An adopted child is no different legally to any other child, he is legally her child and provided she sticks to the law on not abusing or neglecting her child anyone she likes can look after him. He is just a child being looked after by his grandparents.
The rules on not being looked after by anyone who doesn't have a DBS check only applies to looked after children - ie before a final adoption order is granted.
If it was anticipated that they would be caring for him 4 days a week at the time of the homes study/matching process then they should have had a DBS check done or if they live with SIL (all adult living in the household need one). But weekends with the parent present is not necessarily "co-parenting".
If OP got her way and her DS spent as much time with the PIL as her nephew does would you expect her to get them vetted by SS.
Its relevant during assessment but not afterwards. If SIL is truly as big a witch as OP suggests then GP's might have stepped up their involvement due to concern over the grandson.
Discussing with PIL before you report your concerns about adoption 2 to SS is a very wise move. I wouldn't be surprised at all if they do not see SIL's parenting in the same light as you so be very sure that your interpretation of events is accurate.

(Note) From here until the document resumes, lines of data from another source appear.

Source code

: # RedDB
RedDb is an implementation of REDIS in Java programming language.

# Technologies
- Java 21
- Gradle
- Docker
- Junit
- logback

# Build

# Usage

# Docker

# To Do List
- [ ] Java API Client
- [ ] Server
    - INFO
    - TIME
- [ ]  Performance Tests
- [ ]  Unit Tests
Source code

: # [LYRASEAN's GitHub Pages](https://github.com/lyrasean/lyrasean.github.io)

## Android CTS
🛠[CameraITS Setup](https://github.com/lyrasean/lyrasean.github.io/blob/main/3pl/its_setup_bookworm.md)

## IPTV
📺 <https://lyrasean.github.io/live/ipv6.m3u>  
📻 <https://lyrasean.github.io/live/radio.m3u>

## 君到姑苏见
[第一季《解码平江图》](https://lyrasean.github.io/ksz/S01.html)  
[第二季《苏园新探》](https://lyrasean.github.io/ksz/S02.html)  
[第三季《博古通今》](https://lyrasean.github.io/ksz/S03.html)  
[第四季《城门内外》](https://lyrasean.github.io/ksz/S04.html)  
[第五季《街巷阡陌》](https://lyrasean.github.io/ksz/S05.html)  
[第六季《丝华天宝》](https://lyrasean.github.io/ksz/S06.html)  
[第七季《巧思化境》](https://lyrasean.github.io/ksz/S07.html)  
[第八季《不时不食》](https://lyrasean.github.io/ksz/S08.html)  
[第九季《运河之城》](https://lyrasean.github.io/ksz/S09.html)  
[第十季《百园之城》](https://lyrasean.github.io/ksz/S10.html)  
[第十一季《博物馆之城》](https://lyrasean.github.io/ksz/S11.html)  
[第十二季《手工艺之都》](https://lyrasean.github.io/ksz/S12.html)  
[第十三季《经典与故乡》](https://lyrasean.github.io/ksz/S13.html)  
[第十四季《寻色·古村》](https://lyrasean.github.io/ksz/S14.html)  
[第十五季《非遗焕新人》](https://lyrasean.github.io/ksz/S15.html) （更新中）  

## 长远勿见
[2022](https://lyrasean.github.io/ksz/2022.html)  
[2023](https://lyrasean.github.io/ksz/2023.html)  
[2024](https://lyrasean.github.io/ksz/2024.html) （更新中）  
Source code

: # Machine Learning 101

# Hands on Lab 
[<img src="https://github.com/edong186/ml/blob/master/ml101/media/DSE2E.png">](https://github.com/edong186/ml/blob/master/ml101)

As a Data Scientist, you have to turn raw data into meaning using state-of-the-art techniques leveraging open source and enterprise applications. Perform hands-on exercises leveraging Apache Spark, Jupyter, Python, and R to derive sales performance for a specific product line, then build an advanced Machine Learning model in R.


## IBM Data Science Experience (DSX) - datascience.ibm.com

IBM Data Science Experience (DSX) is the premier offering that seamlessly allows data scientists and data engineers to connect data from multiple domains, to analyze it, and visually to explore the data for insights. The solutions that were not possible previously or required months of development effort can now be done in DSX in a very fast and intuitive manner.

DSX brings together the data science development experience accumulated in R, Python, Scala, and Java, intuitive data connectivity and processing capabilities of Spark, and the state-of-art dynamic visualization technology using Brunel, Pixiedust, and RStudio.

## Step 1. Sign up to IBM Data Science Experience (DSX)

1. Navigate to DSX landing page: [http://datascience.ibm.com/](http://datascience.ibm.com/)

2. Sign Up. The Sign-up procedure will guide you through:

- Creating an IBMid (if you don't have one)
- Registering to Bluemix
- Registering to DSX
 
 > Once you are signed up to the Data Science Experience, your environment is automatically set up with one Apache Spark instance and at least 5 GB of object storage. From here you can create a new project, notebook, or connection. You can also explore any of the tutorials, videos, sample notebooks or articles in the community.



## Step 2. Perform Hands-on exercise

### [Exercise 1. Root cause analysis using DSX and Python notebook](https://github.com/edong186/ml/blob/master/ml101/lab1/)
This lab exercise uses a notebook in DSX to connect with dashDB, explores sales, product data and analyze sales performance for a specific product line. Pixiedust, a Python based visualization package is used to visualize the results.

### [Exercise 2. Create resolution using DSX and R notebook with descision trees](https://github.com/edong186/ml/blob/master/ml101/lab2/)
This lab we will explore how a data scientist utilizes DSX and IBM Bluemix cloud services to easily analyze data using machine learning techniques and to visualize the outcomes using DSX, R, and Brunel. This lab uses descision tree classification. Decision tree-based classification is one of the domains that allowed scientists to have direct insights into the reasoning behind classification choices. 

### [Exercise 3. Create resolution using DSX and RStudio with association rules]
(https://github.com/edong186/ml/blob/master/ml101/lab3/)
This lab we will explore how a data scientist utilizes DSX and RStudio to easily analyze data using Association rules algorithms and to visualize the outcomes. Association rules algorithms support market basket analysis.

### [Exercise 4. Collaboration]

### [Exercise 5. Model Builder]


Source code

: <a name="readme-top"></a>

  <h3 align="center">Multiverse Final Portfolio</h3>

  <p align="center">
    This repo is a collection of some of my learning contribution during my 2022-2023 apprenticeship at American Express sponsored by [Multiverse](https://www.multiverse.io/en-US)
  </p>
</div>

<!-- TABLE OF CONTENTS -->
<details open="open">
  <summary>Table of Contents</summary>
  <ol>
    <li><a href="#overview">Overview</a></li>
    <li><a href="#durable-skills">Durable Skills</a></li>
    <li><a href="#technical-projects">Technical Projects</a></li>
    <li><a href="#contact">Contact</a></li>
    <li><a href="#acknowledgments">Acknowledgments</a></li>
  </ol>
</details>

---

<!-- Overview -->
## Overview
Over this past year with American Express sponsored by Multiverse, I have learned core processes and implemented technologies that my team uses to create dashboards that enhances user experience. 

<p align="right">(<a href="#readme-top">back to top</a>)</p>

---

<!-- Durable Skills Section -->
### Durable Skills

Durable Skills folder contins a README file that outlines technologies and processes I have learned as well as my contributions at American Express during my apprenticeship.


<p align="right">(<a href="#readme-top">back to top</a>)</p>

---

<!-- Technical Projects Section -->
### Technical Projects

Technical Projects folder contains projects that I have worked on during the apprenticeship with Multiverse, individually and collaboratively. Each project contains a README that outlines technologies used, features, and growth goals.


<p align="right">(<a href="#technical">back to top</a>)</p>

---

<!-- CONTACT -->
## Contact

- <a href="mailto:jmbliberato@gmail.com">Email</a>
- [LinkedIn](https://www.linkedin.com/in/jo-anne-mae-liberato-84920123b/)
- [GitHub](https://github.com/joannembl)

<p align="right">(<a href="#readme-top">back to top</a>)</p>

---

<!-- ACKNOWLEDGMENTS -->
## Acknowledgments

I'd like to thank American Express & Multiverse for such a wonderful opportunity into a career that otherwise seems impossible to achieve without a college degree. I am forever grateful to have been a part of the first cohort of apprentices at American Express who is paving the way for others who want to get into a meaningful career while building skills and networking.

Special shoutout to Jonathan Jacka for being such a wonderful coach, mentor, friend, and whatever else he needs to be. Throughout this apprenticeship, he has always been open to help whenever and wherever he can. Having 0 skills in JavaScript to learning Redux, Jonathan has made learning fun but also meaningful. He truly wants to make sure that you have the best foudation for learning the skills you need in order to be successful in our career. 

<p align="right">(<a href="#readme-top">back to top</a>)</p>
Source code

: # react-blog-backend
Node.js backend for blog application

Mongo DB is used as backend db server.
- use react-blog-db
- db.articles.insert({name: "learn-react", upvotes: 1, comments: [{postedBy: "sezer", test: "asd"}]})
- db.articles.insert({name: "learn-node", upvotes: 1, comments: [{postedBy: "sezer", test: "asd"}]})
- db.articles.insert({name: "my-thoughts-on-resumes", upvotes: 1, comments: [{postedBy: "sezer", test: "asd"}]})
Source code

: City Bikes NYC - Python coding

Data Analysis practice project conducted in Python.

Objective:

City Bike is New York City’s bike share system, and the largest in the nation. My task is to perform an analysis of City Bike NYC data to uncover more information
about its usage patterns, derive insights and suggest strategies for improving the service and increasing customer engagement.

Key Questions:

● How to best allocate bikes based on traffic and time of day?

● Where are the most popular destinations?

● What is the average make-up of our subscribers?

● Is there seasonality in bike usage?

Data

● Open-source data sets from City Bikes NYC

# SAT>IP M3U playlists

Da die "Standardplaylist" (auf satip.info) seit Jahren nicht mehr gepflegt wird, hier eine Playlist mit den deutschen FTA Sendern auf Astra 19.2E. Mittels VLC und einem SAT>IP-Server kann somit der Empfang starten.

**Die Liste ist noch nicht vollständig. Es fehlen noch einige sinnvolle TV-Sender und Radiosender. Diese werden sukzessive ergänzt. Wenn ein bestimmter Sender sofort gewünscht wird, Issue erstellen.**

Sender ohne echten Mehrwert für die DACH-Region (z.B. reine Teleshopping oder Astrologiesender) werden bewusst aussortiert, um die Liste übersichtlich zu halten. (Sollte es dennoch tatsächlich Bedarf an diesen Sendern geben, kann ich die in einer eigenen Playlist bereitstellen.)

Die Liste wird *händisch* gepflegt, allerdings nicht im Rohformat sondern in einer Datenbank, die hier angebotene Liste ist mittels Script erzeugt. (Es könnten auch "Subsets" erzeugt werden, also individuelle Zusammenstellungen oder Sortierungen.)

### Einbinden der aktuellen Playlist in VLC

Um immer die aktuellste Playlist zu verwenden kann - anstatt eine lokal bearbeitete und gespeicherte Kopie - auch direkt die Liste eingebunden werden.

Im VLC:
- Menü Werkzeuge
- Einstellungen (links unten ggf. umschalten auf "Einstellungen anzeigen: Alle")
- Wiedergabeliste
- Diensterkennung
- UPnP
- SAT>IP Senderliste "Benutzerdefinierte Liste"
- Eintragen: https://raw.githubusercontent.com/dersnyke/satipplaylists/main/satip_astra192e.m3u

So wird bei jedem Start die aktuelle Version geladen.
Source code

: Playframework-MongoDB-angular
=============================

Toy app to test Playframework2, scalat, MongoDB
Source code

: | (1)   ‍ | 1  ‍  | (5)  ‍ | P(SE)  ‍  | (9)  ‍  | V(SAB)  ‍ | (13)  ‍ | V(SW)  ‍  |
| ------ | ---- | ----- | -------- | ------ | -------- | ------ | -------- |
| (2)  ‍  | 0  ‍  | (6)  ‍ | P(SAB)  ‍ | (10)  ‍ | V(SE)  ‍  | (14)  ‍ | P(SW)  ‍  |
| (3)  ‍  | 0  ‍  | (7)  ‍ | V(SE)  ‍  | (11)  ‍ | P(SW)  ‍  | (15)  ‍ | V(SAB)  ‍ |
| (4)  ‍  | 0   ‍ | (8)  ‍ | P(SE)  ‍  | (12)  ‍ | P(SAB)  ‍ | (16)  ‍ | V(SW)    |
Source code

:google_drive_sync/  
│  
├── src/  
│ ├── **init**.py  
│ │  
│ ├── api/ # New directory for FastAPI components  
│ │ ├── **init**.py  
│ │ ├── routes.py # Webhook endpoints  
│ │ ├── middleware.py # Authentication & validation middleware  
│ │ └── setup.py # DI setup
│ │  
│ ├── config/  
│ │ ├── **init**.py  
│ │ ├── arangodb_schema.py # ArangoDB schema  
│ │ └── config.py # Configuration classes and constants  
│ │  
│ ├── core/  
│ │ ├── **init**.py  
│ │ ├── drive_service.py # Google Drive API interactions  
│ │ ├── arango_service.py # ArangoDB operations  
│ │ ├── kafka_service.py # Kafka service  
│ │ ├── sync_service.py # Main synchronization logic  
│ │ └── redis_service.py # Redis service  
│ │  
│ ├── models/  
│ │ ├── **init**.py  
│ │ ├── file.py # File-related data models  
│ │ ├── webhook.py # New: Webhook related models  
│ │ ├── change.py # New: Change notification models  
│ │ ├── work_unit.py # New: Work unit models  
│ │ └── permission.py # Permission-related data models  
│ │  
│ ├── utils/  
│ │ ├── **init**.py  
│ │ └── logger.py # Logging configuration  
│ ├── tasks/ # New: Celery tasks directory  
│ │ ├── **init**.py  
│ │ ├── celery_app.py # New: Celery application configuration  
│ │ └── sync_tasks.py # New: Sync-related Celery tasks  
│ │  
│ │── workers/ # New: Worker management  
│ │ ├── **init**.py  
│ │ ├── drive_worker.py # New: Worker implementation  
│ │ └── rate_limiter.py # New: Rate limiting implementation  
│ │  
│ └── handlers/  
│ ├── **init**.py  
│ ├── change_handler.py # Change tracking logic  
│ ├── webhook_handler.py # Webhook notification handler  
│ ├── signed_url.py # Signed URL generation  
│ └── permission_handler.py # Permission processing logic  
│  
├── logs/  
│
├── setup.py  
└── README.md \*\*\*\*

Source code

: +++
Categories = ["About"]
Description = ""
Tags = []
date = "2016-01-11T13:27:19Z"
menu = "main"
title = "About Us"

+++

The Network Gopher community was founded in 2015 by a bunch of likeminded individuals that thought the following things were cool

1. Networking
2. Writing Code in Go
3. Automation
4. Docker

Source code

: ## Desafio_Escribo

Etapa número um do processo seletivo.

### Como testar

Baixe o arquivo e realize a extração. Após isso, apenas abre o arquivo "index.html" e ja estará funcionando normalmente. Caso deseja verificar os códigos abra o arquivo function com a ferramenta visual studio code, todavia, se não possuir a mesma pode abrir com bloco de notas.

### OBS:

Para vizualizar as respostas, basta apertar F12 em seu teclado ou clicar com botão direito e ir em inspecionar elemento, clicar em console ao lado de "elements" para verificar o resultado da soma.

Jealousy on behalf of your DS/DH that they don't get the same attention as your SIL/DN, whilst it might be a valid gripe of yours, shouldn't be allowed to colour your perception of her parenting. Take a long hard think about how you are interpreting her parenting because if you are right, you will have prevented a child being inappropriately placed but if SIL finds out who dobbed her in then she will never speak to either of you again (which you might prefer). So you need to be absolutely sure in your own mind that she really is as vile a person as everyone (apart from her parents it seems) thinks she is and so totally inadequate a parent.